Six: three, five parts of speech that obtain are become to the data of the required form of prosody prediction with syllable information combination;

Seven: use the method based on condition random field to carry out prosody prediction;

Eight: process and obtain synthetic required text formatting.

The Mongol phoneme synthesizing method that the present invention is based on HMM can freely be adjusted parameters such as the duration of synthetic speech, pitch periods, keeps the natural and tripping of synthetic speech simultaneously; Can to parameter, change by MLLR, MAP scheduling algorithm, thereby can synthesize the sound of different tone colors, different from waveform concatenation, this conversion does not need to make in addition sound storehouse, only needs an a small amount of training data to train.

The foregoing is only preferred embodiment of the present invention, not in order to limit the present invention, all any modifications of doing within the spirit and principles in the present invention, be equal to and replace and improvement etc., within all should being included in protection scope of the present invention.

Claims

1. a method for the Mongol phonetic synthesis based on HMM, is characterized in that, the method for being somebody's turn to do the Mongol phonetic synthesis based on HMM comprises the following steps:

2. the method for the Mongol phonetic synthesis based on HMM as claimed in claim 1, is characterized in that, the method for being somebody's turn to do the Mongol phonetic synthesis based on HMM is divided into training stage and synthesis phase.

3. the method for the Mongol phonetic synthesis based on HMM as claimed in claim 1, is characterized in that, in step 2, spectrum argument section adopts continuous probability distribution HMM to carry out modeling, and fundamental frequency partly adopts many spatial probability distribution HMM.

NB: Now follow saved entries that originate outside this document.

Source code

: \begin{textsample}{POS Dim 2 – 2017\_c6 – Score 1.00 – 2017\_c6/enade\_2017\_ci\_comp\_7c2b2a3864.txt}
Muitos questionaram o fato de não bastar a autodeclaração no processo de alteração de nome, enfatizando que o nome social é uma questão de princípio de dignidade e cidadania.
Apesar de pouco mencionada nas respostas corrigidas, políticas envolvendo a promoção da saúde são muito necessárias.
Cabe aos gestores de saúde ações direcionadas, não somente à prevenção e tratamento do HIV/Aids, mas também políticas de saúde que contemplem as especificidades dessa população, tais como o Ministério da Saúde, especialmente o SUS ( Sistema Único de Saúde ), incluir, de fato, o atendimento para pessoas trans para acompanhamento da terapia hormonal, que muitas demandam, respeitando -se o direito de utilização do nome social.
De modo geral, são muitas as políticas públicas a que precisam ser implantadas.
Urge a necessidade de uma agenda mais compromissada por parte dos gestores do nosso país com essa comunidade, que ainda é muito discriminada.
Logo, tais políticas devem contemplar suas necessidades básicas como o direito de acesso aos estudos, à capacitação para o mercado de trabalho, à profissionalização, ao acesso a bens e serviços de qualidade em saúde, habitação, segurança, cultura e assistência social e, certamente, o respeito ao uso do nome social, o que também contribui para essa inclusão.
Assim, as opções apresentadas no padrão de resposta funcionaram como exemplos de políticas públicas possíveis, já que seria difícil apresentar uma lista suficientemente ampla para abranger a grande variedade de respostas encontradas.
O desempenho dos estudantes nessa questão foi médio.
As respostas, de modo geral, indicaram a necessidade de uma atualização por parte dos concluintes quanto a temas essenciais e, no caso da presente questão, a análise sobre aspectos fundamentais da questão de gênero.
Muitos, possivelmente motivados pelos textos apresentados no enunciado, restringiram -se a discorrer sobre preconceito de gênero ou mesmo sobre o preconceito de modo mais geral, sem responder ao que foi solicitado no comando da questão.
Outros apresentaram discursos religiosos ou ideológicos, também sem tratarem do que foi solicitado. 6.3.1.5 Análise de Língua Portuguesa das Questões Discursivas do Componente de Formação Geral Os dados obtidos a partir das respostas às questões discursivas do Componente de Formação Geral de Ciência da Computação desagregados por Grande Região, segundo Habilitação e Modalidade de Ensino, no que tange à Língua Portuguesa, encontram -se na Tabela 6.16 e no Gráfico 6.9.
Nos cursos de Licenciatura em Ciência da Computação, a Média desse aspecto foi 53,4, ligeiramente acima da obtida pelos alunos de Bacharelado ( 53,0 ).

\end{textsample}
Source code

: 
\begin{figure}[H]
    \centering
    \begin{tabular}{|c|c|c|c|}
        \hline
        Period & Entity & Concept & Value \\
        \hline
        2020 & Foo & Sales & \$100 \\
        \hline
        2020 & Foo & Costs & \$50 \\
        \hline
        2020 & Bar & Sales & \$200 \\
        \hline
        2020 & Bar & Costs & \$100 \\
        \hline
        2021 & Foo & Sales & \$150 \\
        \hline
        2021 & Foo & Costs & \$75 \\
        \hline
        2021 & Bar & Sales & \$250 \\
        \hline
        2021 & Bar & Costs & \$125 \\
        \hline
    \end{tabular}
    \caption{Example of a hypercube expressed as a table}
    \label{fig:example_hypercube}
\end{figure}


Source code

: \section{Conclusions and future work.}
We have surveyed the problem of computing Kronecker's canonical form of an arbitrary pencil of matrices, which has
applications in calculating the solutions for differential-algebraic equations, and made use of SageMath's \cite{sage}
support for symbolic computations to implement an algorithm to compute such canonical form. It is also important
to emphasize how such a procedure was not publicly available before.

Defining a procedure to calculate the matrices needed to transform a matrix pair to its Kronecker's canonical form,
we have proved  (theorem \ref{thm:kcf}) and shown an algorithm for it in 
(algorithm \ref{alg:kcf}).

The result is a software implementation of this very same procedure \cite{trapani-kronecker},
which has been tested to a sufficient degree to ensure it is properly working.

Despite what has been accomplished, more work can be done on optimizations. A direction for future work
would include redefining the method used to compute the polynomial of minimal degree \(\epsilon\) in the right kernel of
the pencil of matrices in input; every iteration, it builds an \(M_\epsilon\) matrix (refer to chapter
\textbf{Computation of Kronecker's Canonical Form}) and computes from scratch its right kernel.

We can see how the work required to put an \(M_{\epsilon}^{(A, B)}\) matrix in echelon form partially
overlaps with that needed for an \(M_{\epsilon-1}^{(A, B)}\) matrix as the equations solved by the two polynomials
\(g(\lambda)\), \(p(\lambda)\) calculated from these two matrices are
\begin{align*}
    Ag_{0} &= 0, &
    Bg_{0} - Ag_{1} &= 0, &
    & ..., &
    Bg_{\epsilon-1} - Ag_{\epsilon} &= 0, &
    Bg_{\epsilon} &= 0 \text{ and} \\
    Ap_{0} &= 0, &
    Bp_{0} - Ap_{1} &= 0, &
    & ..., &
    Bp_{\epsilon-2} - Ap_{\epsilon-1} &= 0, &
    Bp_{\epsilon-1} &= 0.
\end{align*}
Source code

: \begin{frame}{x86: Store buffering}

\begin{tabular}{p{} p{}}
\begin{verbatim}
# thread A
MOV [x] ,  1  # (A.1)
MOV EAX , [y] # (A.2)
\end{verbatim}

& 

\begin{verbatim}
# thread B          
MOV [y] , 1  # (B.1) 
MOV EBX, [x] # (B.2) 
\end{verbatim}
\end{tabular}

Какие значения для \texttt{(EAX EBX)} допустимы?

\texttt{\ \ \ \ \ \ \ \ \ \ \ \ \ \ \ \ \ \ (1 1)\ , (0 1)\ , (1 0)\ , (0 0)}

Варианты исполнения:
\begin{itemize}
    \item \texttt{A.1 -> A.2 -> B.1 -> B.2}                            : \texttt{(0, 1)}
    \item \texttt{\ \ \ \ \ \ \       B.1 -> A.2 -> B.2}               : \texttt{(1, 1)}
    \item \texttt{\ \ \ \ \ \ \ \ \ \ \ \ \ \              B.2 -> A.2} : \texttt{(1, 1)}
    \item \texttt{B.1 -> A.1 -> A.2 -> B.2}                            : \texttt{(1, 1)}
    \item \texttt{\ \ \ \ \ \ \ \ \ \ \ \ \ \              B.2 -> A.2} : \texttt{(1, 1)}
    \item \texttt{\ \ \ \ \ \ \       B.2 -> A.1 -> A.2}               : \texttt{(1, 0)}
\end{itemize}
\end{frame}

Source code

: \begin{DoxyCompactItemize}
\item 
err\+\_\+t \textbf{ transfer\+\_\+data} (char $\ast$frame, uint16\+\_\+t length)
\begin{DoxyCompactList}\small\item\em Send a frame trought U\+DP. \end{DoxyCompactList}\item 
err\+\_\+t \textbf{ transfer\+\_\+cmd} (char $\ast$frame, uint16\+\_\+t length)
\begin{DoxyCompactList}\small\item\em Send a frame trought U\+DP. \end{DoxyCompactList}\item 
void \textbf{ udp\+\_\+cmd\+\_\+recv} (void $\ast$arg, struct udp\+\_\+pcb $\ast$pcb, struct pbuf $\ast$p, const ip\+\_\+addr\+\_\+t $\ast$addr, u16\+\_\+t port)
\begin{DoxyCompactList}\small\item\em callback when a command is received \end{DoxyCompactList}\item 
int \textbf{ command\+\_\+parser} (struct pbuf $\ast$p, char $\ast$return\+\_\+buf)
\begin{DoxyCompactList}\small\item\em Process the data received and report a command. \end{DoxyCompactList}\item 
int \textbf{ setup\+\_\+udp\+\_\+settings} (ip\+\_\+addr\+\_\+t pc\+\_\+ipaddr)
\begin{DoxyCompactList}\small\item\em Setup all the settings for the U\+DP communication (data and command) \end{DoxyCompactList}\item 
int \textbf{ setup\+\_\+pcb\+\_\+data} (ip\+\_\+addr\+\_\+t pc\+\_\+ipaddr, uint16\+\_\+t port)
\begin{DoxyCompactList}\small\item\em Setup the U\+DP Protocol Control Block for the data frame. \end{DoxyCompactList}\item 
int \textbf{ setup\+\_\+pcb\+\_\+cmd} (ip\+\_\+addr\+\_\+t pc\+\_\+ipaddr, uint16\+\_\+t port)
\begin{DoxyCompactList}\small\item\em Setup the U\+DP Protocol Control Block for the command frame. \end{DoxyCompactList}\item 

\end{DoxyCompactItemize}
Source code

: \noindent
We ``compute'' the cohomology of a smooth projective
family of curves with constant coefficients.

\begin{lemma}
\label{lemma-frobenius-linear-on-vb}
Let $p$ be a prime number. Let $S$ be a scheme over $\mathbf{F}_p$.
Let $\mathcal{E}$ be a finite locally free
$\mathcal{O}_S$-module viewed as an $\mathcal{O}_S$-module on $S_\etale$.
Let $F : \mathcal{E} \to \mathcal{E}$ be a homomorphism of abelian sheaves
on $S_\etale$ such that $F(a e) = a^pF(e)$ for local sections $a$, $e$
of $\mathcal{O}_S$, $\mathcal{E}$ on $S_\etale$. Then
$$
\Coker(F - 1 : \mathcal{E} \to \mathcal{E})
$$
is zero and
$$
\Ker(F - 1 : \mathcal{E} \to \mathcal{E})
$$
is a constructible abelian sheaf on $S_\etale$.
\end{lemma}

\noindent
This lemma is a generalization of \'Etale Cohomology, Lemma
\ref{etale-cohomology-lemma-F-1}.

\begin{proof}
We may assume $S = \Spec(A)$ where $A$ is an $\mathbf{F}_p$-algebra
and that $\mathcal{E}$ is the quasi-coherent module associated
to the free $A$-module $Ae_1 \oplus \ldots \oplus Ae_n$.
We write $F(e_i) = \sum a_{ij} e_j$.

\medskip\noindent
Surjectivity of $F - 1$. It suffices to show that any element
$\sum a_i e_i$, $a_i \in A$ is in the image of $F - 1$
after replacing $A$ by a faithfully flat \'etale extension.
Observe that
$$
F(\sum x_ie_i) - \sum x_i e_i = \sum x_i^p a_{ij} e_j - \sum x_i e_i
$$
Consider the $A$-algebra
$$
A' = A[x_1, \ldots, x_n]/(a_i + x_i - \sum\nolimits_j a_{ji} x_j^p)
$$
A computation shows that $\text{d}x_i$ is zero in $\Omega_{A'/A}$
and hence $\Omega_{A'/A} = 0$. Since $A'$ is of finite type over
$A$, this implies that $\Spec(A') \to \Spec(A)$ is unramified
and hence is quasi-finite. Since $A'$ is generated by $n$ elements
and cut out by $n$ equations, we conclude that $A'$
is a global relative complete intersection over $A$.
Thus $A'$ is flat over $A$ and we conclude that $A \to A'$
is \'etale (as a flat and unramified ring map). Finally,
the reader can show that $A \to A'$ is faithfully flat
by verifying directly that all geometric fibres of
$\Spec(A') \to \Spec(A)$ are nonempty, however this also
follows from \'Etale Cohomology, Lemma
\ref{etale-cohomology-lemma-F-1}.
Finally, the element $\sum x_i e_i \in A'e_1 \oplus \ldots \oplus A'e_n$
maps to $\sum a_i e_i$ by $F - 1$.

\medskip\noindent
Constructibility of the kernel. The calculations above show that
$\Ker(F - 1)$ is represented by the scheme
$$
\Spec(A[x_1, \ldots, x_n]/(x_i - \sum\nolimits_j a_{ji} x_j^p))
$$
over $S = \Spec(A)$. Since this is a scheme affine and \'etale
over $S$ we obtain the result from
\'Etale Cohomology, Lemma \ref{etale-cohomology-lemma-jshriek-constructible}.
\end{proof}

4. a method for the Mongol phonetic synthesis front-end processing based on HMM, is characterized in that, the method for being somebody's turn to do the Mongol phonetic synthesis front-end processing based on HMM comprises the following steps:

Second step, arrives latin transliteration by rule by Mongolian transcription;

The 8th step, processes and obtains synthetic required text formatting.

5. the method for the Mongol phonetic synthesis front-end processing based on HMM as claimed in claim 4, is characterized in that, in step 1, Mongolian is carried out special character and comprised numeral, punctuation marks used to enclose the title character.